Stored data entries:
↓

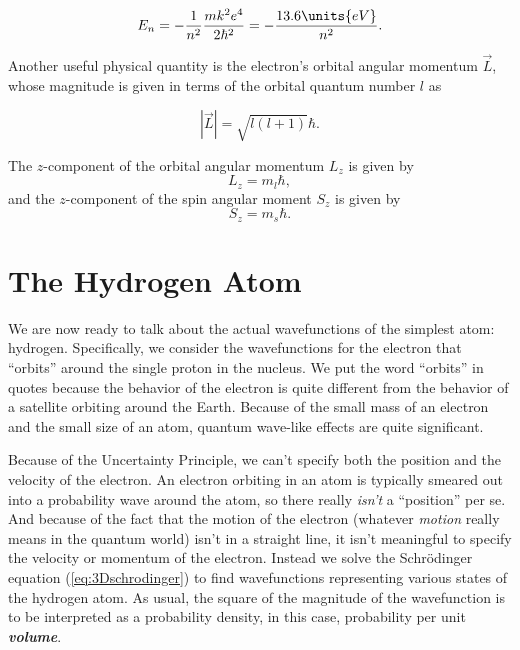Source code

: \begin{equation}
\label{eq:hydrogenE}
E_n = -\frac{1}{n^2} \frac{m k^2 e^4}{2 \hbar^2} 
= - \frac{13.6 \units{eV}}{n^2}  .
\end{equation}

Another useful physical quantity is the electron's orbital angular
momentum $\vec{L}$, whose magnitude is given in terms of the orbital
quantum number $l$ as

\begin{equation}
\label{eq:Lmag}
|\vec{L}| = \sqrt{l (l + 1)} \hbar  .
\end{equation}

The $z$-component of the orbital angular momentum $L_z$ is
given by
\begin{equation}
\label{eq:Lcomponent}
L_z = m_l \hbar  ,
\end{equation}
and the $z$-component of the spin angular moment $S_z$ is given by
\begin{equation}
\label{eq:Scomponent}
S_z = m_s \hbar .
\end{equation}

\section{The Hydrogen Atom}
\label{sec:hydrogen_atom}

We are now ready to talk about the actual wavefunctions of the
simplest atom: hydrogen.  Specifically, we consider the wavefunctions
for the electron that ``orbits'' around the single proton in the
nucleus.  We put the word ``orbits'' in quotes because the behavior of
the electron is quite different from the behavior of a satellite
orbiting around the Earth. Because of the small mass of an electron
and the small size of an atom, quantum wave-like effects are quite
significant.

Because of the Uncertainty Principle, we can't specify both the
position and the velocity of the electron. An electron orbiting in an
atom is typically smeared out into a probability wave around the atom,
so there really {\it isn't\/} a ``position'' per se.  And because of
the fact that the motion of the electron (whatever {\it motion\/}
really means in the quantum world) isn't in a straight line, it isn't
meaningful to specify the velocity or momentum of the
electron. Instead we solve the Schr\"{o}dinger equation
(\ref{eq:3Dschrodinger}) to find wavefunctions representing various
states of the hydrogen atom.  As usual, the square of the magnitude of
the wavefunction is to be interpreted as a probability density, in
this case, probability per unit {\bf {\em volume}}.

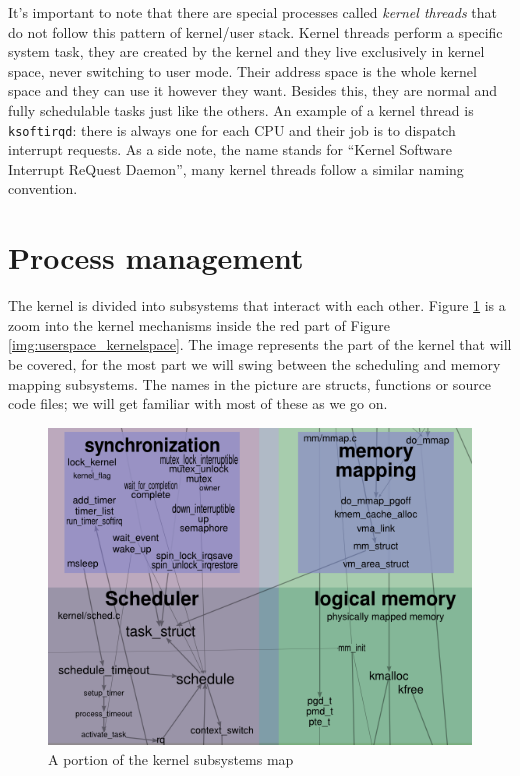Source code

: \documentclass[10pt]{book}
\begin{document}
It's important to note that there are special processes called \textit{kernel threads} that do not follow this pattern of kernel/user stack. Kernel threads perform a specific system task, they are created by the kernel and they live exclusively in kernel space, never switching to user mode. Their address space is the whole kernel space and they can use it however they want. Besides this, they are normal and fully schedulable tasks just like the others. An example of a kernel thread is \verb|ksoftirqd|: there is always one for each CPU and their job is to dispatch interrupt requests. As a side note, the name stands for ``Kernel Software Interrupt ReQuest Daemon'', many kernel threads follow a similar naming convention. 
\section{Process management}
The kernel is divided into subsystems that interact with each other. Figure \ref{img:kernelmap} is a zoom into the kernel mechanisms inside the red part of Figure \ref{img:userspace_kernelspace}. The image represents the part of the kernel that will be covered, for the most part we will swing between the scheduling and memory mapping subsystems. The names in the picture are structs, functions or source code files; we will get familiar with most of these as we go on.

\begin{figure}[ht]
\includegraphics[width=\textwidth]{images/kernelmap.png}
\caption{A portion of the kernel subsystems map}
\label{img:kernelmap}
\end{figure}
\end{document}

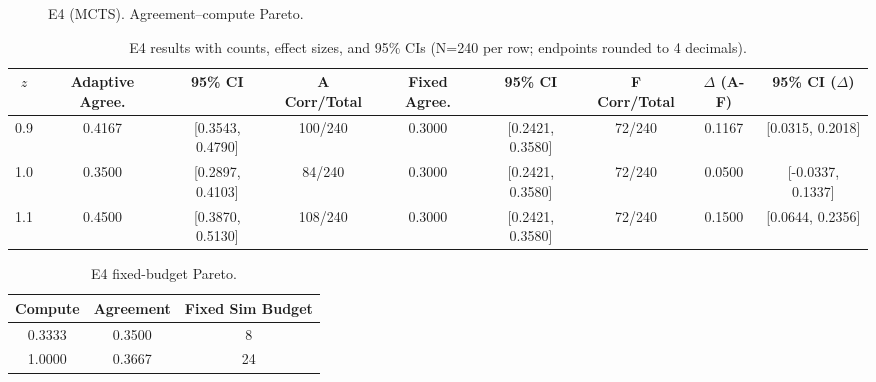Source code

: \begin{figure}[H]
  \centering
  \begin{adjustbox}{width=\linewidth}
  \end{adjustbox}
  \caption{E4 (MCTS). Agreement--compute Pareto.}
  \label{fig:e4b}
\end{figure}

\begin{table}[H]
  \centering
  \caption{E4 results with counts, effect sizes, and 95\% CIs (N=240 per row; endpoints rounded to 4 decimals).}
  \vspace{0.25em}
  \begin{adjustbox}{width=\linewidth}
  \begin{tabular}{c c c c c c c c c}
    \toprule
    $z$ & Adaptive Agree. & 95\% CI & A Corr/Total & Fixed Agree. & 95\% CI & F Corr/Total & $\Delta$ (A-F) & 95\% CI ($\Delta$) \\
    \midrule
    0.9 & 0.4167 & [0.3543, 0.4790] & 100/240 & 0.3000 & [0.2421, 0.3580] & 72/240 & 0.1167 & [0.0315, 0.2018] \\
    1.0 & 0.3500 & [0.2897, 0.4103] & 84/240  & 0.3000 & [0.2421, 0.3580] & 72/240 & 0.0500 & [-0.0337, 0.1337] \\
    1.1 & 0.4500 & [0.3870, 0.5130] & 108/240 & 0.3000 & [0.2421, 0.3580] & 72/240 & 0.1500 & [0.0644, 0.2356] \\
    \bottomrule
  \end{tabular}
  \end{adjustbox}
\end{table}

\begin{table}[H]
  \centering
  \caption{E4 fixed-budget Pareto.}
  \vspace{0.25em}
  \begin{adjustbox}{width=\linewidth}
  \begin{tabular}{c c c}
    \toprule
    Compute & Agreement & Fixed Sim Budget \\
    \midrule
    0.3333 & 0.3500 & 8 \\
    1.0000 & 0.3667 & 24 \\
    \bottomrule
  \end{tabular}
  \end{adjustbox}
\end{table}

↑

## [WHAT THE TASK ASKS]
Your job is to copy every entry exactly. Omit the pictures.

## [SOLUTION FOR THIS TASK]
Source code

: \begin{equation}
\label{eq:hydrogenE}
E_n = -\frac{1}{n^2} \frac{m k^2 e^4}{2 \hbar^2} 
= - \frac{13.6 \units{eV}}{n^2}  .
\end{equation}

Another useful physical quantity is the electron's orbital angular
momentum $\vec{L}$, whose magnitude is given in terms of the orbital
quantum number $l$ as

\begin{equation}
\label{eq:Lmag}
|\vec{L}| = \sqrt{l (l + 1)} \hbar  .
\end{equation}

The $z$-component of the orbital angular momentum $L_z$ is
given by
\begin{equation}
\label{eq:Lcomponent}
L_z = m_l \hbar  ,
\end{equation}
and the $z$-component of the spin angular moment $S_z$ is given by
\begin{equation}
\label{eq:Scomponent}
S_z = m_s \hbar .
\end{equation}

\section{The Hydrogen Atom}
\label{sec:hydrogen_atom}

We are now ready to talk about the actual wavefunctions of the
simplest atom: hydrogen.  Specifically, we consider the wavefunctions
for the electron that ``orbits'' around the single proton in the
nucleus.  We put the word ``orbits'' in quotes because the behavior of
the electron is quite different from the behavior of a satellite
orbiting around the Earth. Because of the small mass of an electron
and the small size of an atom, quantum wave-like effects are quite
significant.

Because of the Uncertainty Principle, we can't specify both the
position and the velocity of the electron. An electron orbiting in an
atom is typically smeared out into a probability wave around the atom,
so there really {\it isn't\/} a ``position'' per se.  And because of
the fact that the motion of the electron (whatever {\it motion\/}
really means in the quantum world) isn't in a straight line, it isn't
meaningful to specify the velocity or momentum of the
electron. Instead we solve the Schr\"{o}dinger equation
(\ref{eq:3Dschrodinger}) to find wavefunctions representing various
states of the hydrogen atom.  As usual, the square of the magnitude of
the wavefunction is to be interpreted as a probability density, in
this case, probability per unit {\bf {\em volume}}.

Source code

: \documentclass[10pt]{book}
\begin{document}
It's important to note that there are special processes called \textit{kernel threads} that do not follow this pattern of kernel/user stack. Kernel threads perform a specific system task, they are created by the kernel and they live exclusively in kernel space, never switching to user mode. Their address space is the whole kernel space and they can use it however they want. Besides this, they are normal and fully schedulable tasks just like the others. An example of a kernel thread is \verb|ksoftirqd|: there is always one for each CPU and their job is to dispatch interrupt requests. As a side note, the name stands for ``Kernel Software Interrupt ReQuest Daemon'', many kernel threads follow a similar naming convention. 
\section{Process management}
The kernel is divided into subsystems that interact with each other. Figure \ref{img:kernelmap} is a zoom into the kernel mechanisms inside the red part of Figure \ref{img:userspace_kernelspace}. The image represents the part of the kernel that will be covered, for the most part we will swing between the scheduling and memory mapping subsystems. The names in the picture are structs, functions or source code files; we will get familiar with most of these as we go on.

\begin{figure}[ht]
\includegraphics[width=\textwidth]{images/kernelmap.png}
\caption{A portion of the kernel subsystems map}
\label{img:kernelmap}
\end{figure}
\end{document}

Source code

: \begin{figure}[H]
  \centering
  \begin{adjustbox}{width=\linewidth}
  \end{adjustbox}
  \caption{E4 (MCTS). Agreement--compute Pareto.}
  \label{fig:e4b}
\end{figure}

\begin{table}[H]
  \centering
  \caption{E4 results with counts, effect sizes, and 95\% CIs (N=240 per row; endpoints rounded to 4 decimals).}
  \vspace{0.25em}
  \begin{adjustbox}{width=\linewidth}
  \begin{tabular}{c c c c c c c c c}
    \toprule
    $z$ & Adaptive Agree. & 95\% CI & A Corr/Total & Fixed Agree. & 95\% CI & F Corr/Total & $\Delta$ (A-F) & 95\% CI ($\Delta$) \\
    \midrule
    0.9 & 0.4167 & [0.3543, 0.4790] & 100/240 & 0.3000 & [0.2421, 0.3580] & 72/240 & 0.1167 & [0.0315, 0.2018] \\
    1.0 & 0.3500 & [0.2897, 0.4103] & 84/240  & 0.3000 & [0.2421, 0.3580] & 72/240 & 0.0500 & [-0.0337, 0.1337] \\
    1.1 & 0.4500 & [0.3870, 0.5130] & 108/240 & 0.3000 & [0.2421, 0.3580] & 72/240 & 0.1500 & [0.0644, 0.2356] \\
    \bottomrule
  \end{tabular}
  \end{adjustbox}
\end{table}

\begin{table}[H]
  \centering
  \caption{E4 fixed-budget Pareto.}
  \vspace{0.25em}
  \begin{adjustbox}{width=\linewidth}
  \begin{tabular}{c c c}
    \toprule
    Compute & Agreement & Fixed Sim Budget \\
    \midrule
    0.3333 & 0.3500 & 8 \\
    1.0000 & 0.3667 & 24 \\
    \bottomrule
  \end{tabular}
  \end{adjustbox}
\end{table}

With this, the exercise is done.